ASSIGNMENT
In the data below, find the line containing "[Deployment resources](deployment-resources.md) let", then set down that line and every later line up to and including the line containing "Wallet in dark", exactly.

(Collection entries)
• • • • •

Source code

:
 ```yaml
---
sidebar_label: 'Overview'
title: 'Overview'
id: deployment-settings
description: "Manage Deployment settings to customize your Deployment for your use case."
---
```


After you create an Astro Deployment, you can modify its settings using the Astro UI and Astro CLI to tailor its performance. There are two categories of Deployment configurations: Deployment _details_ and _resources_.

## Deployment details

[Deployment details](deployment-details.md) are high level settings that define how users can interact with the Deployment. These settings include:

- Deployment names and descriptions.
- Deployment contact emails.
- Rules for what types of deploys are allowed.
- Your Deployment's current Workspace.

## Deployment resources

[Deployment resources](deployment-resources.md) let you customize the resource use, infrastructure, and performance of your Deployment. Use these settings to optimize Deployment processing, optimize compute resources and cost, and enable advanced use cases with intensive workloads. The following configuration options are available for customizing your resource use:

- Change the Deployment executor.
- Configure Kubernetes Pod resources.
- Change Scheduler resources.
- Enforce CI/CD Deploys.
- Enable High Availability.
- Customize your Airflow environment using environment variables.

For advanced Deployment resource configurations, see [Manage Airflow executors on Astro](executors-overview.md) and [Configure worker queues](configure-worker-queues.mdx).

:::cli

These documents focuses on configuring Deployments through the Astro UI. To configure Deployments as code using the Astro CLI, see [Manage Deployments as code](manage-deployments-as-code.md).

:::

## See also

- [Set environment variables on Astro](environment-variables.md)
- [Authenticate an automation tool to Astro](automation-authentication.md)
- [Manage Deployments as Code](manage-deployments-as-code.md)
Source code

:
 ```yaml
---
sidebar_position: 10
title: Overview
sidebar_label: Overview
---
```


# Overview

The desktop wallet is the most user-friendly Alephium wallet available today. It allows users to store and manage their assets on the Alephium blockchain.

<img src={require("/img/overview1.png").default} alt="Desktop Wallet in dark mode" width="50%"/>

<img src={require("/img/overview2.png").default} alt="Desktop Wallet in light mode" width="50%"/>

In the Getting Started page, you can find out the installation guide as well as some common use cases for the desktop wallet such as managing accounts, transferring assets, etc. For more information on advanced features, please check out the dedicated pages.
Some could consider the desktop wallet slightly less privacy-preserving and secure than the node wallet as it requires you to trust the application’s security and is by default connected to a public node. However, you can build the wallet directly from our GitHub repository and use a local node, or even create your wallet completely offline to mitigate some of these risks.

• • • • •

SOLUTION TO THE PROBLEM
[Deployment resources](deployment-resources.md) let you customize the resource use, infrastructure, and performance of your Deployment. Use these settings to optimize Deployment processing, optimize compute resources and cost, and enable advanced use cases with intensive workloads. The following configuration options are available for customizing your resource use:

- Change the Deployment executor.
- Configure Kubernetes Pod resources.
- Change Scheduler resources.
- Enforce CI/CD Deploys.
- Enable High Availability.
- Customize your Airflow environment using environment variables.

For advanced Deployment resource configurations, see [Manage Airflow executors on Astro](executors-overview.md) and [Configure worker queues](configure-worker-queues.mdx).

:::cli

These documents focuses on configuring Deployments through the Astro UI. To configure Deployments as code using the Astro CLI, see [Manage Deployments as code](manage-deployments-as-code.md).

:::

## See also

- [Set environment variables on Astro](environment-variables.md)
- [Authenticate an automation tool to Astro](automation-authentication.md)
- [Manage Deployments as Code](manage-deployments-as-code.md)
Source code

:
 ```yaml
---
sidebar_position: 10
title: Overview
sidebar_label: Overview
---
```


# Overview

The desktop wallet is the most user-friendly Alephium wallet available today. It allows users to store and manage their assets on the Alephium blockchain.

<img src={require("/img/overview1.png").default} alt="Desktop Wallet in dark mode" width="50%"/>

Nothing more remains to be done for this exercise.